There are not a lot of things I fear. Spiders and snakes don’t raise my heart rate. Roller coasters don’t make me nauseous. Heights don’t make me want to grab something and never let go. However, there is something that paralyzes me with fear. My blood pressure skyrockets at the 17-year-old girl who takes her own life because she can’t bear to deliver a child she knows she cannot mentally or financially support. My chest tightens for the 29-year-old woman whose boyfriend will beat her senselessly because he doesn’t want any children and she can’t get an abortion. I tremble at the 14-year-old girl who was molested and raped by a family member and who now has to endanger her life to bear a child.
I am beyond scared for the soon-to-be state of America. Being a Black woman in this hellhole of a nation is by far the scariest thing I’ve ever faced. I was awoken Friday morning June 24, 2022, by my mother, who delivered news to me: After half a century, the monumental court case Roe v. Wade had been overturned, and I no longer have my right to an abortion protected. After half a century, my constitutional right has been stolen from me. After half a century, a court of nine people dictated the lives of more than 332,000,000 people.
As my mother’s words began to sink in, I picked up my phone to witness my peers in complete and utter distress. Only hours after the ruling, dozens of my friends and peers were in disarray. I had over 30 texts, and my social media notifications were pinging nonstop. My friends were asking questions I never thought needed to be answered: Will I be arrested for having an abortion? Will victims of sexual assault and incest be forced to have a child? Do I have to travel out of state to have an abortion? There are so many questions, and I have no idea what any answers are. However, I do know something to be true. I will never stop fighting for my human rights. Nor will I stop educating others on theirs.

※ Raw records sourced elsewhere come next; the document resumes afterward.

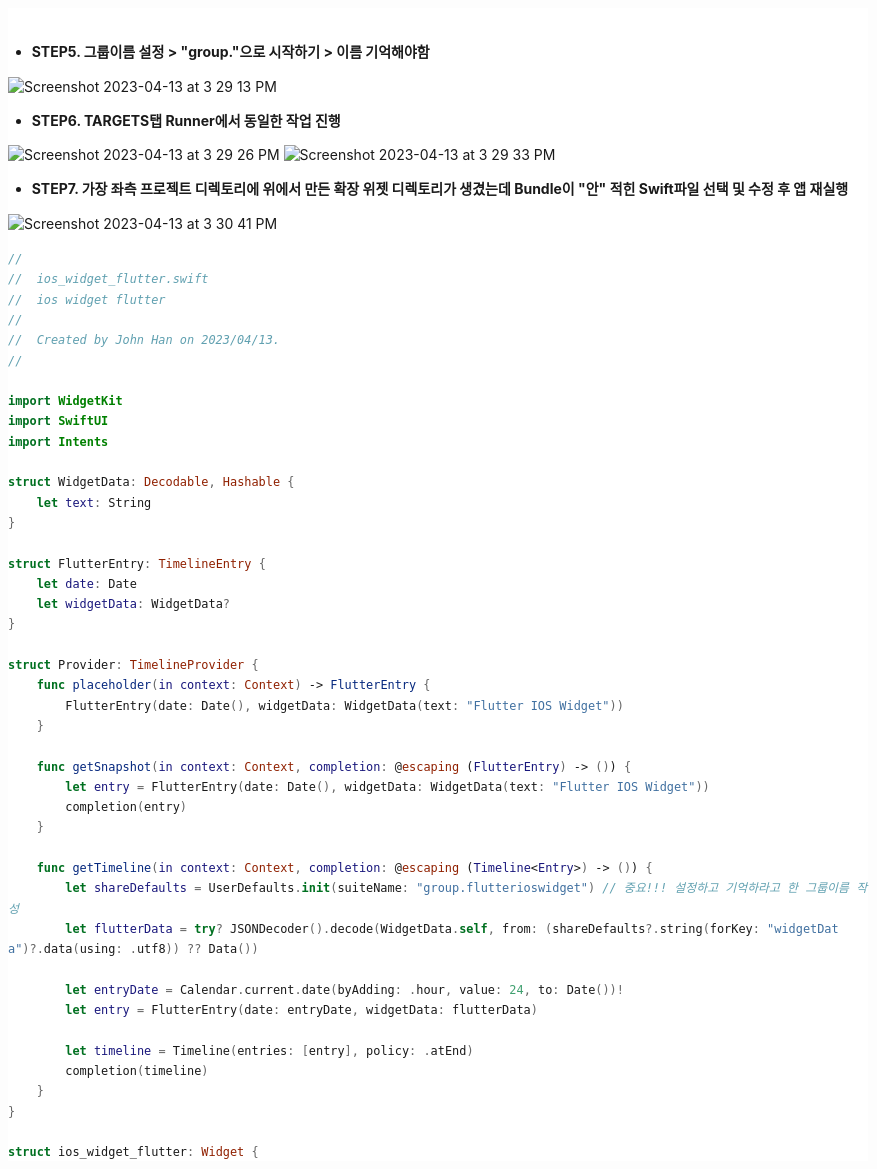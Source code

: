 <br>

- <b>STEP5. 그룹이름 설정 > "group."으로 시작하기 > 이름 기억해야함</b>
<img width="735" alt="Screenshot 2023-04-13 at 3 29 13 PM" src="https://user-images.githubusercontent.com/92556048/231675147-cc2171d8-2e9e-428b-a7df-6538c2b411e8.png">

<br>

- <b>STEP6. TARGETS탭 Runner에서 동일한 작업 진행</b>
<img width="868" alt="Screenshot 2023-04-13 at 3 29 26 PM" src="https://user-images.githubusercontent.com/92556048/231675150-48eb814e-503c-4f51-9ee4-edfe680ba82a.png">
<img width="724" alt="Screenshot 2023-04-13 at 3 29 33 PM" src="https://user-images.githubusercontent.com/92556048/231675154-fb6038b9-15d4-4908-b96a-ea7460b5f95d.png">

<br>

- <b>STEP7. 가장 좌측 프로젝트 디렉토리에 위에서 만든 확장 위젯 디렉토리가 생겼는데 Bundle이 "안" 적힌 Swift파일 선택 및 수정 후 앱 재실행</b>  

<img width="260" alt="Screenshot 2023-04-13 at 3 30 41 PM" src="https://user-images.githubusercontent.com/92556048/231675157-695d63f4-277f-4da3-b322-7902cad8fb9c.png">

<br>

```swift
//
//  ios_widget_flutter.swift
//  ios widget flutter
//
//  Created by John Han on 2023/04/13.
//

import WidgetKit
import SwiftUI
import Intents

struct WidgetData: Decodable, Hashable {
    let text: String
}

struct FlutterEntry: TimelineEntry {
    let date: Date
    let widgetData: WidgetData?
}

struct Provider: TimelineProvider {
    func placeholder(in context: Context) -> FlutterEntry {
        FlutterEntry(date: Date(), widgetData: WidgetData(text: "Flutter IOS Widget"))
    }
    
    func getSnapshot(in context: Context, completion: @escaping (FlutterEntry) -> ()) {
        let entry = FlutterEntry(date: Date(), widgetData: WidgetData(text: "Flutter IOS Widget"))
        completion(entry)
    }
    
    func getTimeline(in context: Context, completion: @escaping (Timeline<Entry>) -> ()) {
        let shareDefaults = UserDefaults.init(suiteName: "group.flutterioswidget") // 중요!!! 설정하고 기억하라고 한 그룹이름 작성
        let flutterData = try? JSONDecoder().decode(WidgetData.self, from: (shareDefaults?.string(forKey: "widgetData")?.data(using: .utf8)) ?? Data())
        
        let entryDate = Calendar.current.date(byAdding: .hour, value: 24, to: Date())!
        let entry = FlutterEntry(date: entryDate, widgetData: flutterData)
        
        let timeline = Timeline(entries: [entry], policy: .atEnd)
        completion(timeline)
    }
}

struct ios_widget_flutter: Widget {
```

It’s so easy to feel powerless when it comes to making a change in this country, but we’re not. Here’s some things we can do, some tools we can utilize in these times.
Many of us are of voting age and need to take advantage of that — not just in national elections but your local ones too. The overturning of Roe v. Wade gives power to the states to determine the ability to get a medically safe abortion. So we need to put the right people in power. People that have our best interest at heart.
- Once you’re 17 and a half, you can register to vote online at georgia.gov/register-vote.
- If you’re already registered, check your status and make sure you’re set to vote in the next election on the Secretary of State’s My Voter Page.
- Vote on Tuesday, Nov. 8, 2022, when voters will decide their governor, U.S. senator(s), and representatives in the U.S. House — among other races.
- If you can’t vote, you can contribute by supporting a candidate’s campaign. Volunteering for local or state campaigns will allow you to talk to people who are eligible to vote. This allows you to tell them about what your candidate stands for and why it matters.
It is also super important that people protect themselves. If you are having sex now or going to be in the future, then you must learn about and utilize contraceptives. Contraceptives are a way to prevent pregnancy. Do your own research and choose the contraceptive that works best for you.
USE YOUR VOICE
One of the best ways to make an impact is to spread the word on what’s happening in our government. Be sure to use your voice to educate others on how to stay safe and protected. Instagram is an excellent tool to spread awareness, and it’s right at your fingertips. Continue to learn because there are new developments constantly. Stay up to date on information so you aren’t blindsided.
There aren’t many things that scare me, but America’s blatant disregard for the lives of women does. “The land of the free.” Precisely, unless we’re talking about the freedom to choose what it is that I want to do with my body. I’m scared, America, and you should be, too. Because this isn’t the end of this conversation, it’s only the beginning.